ACTIVITY — All of the data below is to be written out again exactly.

##### PROVIDED RECORDS #####

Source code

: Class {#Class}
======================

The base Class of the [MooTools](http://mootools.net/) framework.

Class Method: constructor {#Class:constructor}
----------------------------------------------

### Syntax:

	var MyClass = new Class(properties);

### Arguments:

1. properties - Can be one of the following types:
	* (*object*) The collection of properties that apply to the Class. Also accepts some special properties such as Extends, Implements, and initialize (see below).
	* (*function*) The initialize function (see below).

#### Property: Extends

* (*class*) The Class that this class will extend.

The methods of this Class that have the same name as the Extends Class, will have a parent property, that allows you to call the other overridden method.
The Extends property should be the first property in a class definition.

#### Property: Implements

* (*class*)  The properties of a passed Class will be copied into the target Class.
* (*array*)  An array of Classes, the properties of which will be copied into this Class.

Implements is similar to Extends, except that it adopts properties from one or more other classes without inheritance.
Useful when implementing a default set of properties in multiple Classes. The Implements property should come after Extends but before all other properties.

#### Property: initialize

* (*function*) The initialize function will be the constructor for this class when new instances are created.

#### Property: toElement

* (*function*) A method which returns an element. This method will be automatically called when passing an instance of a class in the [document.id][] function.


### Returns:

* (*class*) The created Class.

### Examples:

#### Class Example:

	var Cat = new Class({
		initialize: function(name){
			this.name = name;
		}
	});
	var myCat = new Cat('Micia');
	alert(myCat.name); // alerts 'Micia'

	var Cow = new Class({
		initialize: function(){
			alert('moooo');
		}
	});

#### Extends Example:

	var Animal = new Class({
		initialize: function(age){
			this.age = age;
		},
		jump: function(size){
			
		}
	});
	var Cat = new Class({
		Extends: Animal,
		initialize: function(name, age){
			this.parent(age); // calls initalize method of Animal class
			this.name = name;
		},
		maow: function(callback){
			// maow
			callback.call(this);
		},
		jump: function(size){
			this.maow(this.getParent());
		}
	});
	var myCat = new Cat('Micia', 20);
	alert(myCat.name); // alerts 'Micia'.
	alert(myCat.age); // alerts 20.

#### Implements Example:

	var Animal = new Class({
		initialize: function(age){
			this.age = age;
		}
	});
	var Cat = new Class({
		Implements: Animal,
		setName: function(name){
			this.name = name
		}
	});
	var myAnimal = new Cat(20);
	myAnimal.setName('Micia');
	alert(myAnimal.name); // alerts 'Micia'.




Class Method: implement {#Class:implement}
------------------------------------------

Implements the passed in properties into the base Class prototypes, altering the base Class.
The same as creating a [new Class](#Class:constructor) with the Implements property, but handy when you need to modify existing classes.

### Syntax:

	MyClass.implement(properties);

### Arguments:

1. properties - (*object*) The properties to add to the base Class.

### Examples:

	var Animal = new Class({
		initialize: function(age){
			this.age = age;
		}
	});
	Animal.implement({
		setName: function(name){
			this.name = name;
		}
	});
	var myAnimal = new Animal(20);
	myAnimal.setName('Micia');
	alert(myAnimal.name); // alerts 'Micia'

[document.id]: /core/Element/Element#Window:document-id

#####

RESULT —
Source code

: Class {#Class}
======================

The base Class of the [MooTools](http://mootools.net/) framework.

Class Method: constructor {#Class:constructor}
----------------------------------------------

### Syntax:

	var MyClass = new Class(properties);

### Arguments:

1. properties - Can be one of the following types:
	* (*object*) The collection of properties that apply to the Class. Also accepts some special properties such as Extends, Implements, and initialize (see below).
	* (*function*) The initialize function (see below).

#### Property: Extends

* (*class*) The Class that this class will extend.

The methods of this Class that have the same name as the Extends Class, will have a parent property, that allows you to call the other overridden method.
The Extends property should be the first property in a class definition.

#### Property: Implements

* (*class*)  The properties of a passed Class will be copied into the target Class.
* (*array*)  An array of Classes, the properties of which will be copied into this Class.

Implements is similar to Extends, except that it adopts properties from one or more other classes without inheritance.
Useful when implementing a default set of properties in multiple Classes. The Implements property should come after Extends but before all other properties.

#### Property: initialize

* (*function*) The initialize function will be the constructor for this class when new instances are created.

#### Property: toElement

* (*function*) A method which returns an element. This method will be automatically called when passing an instance of a class in the [document.id][] function.


### Returns:

* (*class*) The created Class.

### Examples:

#### Class Example:

	var Cat = new Class({
		initialize: function(name){
			this.name = name;
		}
	});
	var myCat = new Cat('Micia');
	alert(myCat.name); // alerts 'Micia'

	var Cow = new Class({
		initialize: function(){
			alert('moooo');
		}
	});

#### Extends Example:

	var Animal = new Class({
		initialize: function(age){
			this.age = age;
		},
		jump: function(size){
			
		}
	});
	var Cat = new Class({
		Extends: Animal,
		initialize: function(name, age){
			this.parent(age); // calls initalize method of Animal class
			this.name = name;
		},
		maow: function(callback){
			// maow
			callback.call(this);
		},
		jump: function(size){
			this.maow(this.getParent());
		}
	});
	var myCat = new Cat('Micia', 20);
	alert(myCat.name); // alerts 'Micia'.
	alert(myCat.age); // alerts 20.

#### Implements Example:

	var Animal = new Class({
		initialize: function(age){
			this.age = age;
		}
	});
	var Cat = new Class({
		Implements: Animal,
		setName: function(name){
			this.name = name
		}
	});
	var myAnimal = new Cat(20);
	myAnimal.setName('Micia');
	alert(myAnimal.name); // alerts 'Micia'.




Class Method: implement {#Class:implement}
------------------------------------------

Implements the passed in properties into the base Class prototypes, altering the base Class.
The same as creating a [new Class](#Class:constructor) with the Implements property, but handy when you need to modify existing classes.

### Syntax:

	MyClass.implement(properties);

### Arguments:

1. properties - (*object*) The properties to add to the base Class.

### Examples:

	var Animal = new Class({
		initialize: function(age){
			this.age = age;
		}
	});
	Animal.implement({
		setName: function(name){
			this.name = name;
		}
	});
	var myAnimal = new Animal(20);
	myAnimal.setName('Micia');
	alert(myAnimal.name); // alerts 'Micia'

[document.id]: /core/Element/Element#Window:document-id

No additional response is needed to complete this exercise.